Rahul Gandhi, a senior leader of the Congress party, was disqualified from Lok Sabha a day after his conviction by a Surat court in a defamation case filed by BJP MLA and former Gujarat minister Purnesh Modi against Gandhi for his remark – “How come all the thieves have Modi as the common surname?” Rahul was convicted under Sections 499 and 500 for defamation of the Indian Penal Code (IPC). Section 500 of the IPC extends imprisonment of up to two years, fine, or both as punishment for defamation.

The swift disqualification of Rahul Gandhi from Lok Sabha after being convicted with a maximum sentence of two years under Sections 499 and 500 of IPC has opened the floodgates of political debate regarding the legality and validity of the judgement and misuse of institutions by any ruling dispensation. The quantum of the punishment awarded to Rahul Gandhi, and that too in a case where any particular individual has not been defamed, can indeed be a matter of political as well as legal debate. However, his disqualification from Lok Sabha, pursuant to the conviction, cannot be questioned. Section 8 (3) of the Representation of the People Act, 1951 (RP Act) mandates that “a person convicted of any offence and sentenced to imprisonment for not less than two years other than any offence referred to in sub-section (1) or sub-section (2) shall be disqualified from the date of such conviction and shall continue to be disqualified for a further period of six years since his release.” The plain reading of section 8(3) of the RP Act clarifies that the moment Rahul Gandhi was convicted and sentenced to two years in jail, he was disqualified as an MP. In accordance with Section 8(3), the Lok Sabha Secretariat has correctly released a notification stating March 23rd as the day of disqualification rather than March 24th, the date on which the notification was issued. According to Section 8 (3) of the RP Act, Rahul Gandhi is prohibited from participating in electoral politics until 2031 as he has been convicted. The law specifies that the disqualification will continue for an additional six years after his release. In 2025, when his two-year sentence concludes, the six-year disqualification period will begin.

The law relating to criminal defamation is also well-settled. The Constitutional validity of sections 499 and 500 of IPC, 1860 and section 199 of the Code of Criminal Procedure (CrPC, 1973) was assailed in Subramanian Swamy v UOI, Ministry of Law, [2016 (5) SCJ 643]. The Supreme Court upheld the constitutionality of the said sections by observing thus: “One cannot be unmindful that right to freedom of speech and expression is a highly valued and cherished right, but the Constitution conceives of reasonable restriction. In that context, criminal defamation, which exists in the form of Sections 499 and 500 Indian Penal Code, is not a restriction on free speech that can be characterized as disproportionate. The right to free speech does not mean a citizen can defame another. The protection of reputation is a fundamental right. It is also a human right. Cumulatively it serves the social interest.” It is a matter of argument before the appellate court whether the law relating to criminal defamation has been correctly applied while granting maximum punishment of two years to Rahul Gandhi while convicting him, but the immediate risk lies elsewhere.

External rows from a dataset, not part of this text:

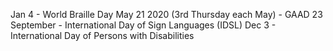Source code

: Jan 4 - World Braille Day
May 21 2020 (3rd Thursday each May) - GAAD
23 September - International Day of Sign Languages (IDSL) 
Dec 3 - International Day of Persons with Disabilities
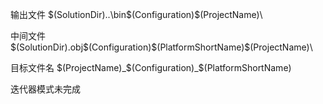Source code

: 输出文件 $(SolutionDir)..\bin\$(Configuration)\$(ProjectName)\

中间文件 $(SolutionDir).obj\$(Configuration)\$(PlatformShortName)\$(ProjectName)\

目标文件名 $(ProjectName)_$(Configuration)_$(PlatformShortName)


迭代器模式未完成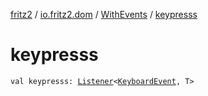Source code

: [fritz2](../../index.md) / [io.fritz2.dom](../index.md) / [WithEvents](index.md) / [keypresss](./keypresss.md)

# keypresss

`val keypresss: `[`Listener`](../-listener/index.md)`<`[`KeyboardEvent`](https://kotlinlang.org/api/latest/jvm/stdlib/org.w3c.dom.events/-keyboard-event/index.html)`, T>`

If Rahul Gandhi’s conviction is not suspended or overturned, or if the appellate court does not reduce his sentence, he may be unable to participate in the upcoming general election scheduled for 2024 due to disqualification. The Election Commission now has the technical ability to conduct the by-election for the Wayanad constituency. For Rahul Gandhi to retain his seat in Parliament, he must obtain a court order to stay his conviction. If his conviction is stayed or overturned and a new election has not been conducted in Wayanad, he may be reinstated in Parliament. A reduced sentence would also remove the disqualification, but this will require the appeal to be heard finally, which may not be feasible in a short amount of time.

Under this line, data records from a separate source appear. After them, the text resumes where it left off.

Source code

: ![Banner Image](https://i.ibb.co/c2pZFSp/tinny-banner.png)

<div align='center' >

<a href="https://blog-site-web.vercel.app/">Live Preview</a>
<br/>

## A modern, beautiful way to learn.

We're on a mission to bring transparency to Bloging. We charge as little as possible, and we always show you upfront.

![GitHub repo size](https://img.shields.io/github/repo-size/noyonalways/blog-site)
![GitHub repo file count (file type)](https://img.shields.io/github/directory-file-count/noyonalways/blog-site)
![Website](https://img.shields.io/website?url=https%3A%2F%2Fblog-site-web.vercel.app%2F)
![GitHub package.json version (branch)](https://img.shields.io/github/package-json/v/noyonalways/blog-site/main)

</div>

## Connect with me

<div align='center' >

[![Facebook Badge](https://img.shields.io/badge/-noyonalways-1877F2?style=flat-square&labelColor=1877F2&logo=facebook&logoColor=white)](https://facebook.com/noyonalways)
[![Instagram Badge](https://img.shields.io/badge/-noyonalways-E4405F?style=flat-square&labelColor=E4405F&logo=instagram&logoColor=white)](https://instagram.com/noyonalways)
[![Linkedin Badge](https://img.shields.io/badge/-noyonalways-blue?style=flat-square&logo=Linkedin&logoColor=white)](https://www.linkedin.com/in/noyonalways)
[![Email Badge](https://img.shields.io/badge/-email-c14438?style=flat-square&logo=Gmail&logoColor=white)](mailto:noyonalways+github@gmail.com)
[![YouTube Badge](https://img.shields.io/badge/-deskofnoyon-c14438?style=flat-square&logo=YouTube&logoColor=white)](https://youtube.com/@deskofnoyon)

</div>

There is no confusion over the provisions of law governing the disqualification of Rahul Gandhi in as much as the Supreme Court verdict in Lily Thomas Vs Union of India and Ors (2013) implies the disqualification to be immediate upon conviction by striking down Section 8 (4) of the Representation of People Act, 1951, as unconstitutional. The RP Act under Sections 8(1), 8(2), 8(3) provides that if a legislator is convicted of certain offences which are provided in these sections, he/she shall stand disqualified from being a lawmaker. However, sub-section (4) of Section 8 of the Act gave some relaxation to the convicted person by providing that notwithstanding anything in sub-section (1), sub-section (2) or sub-section (3) in Section 8 of the Act, a disqualification under either subsection shall not, in the case of a person who on the date of the conviction is an MP or an MLA, take effect until 3 months have elapsed from that date or, if within that period an appeal or application for revision is brought in respect of the conviction or the sentence, until the court disposes of that appeal or application.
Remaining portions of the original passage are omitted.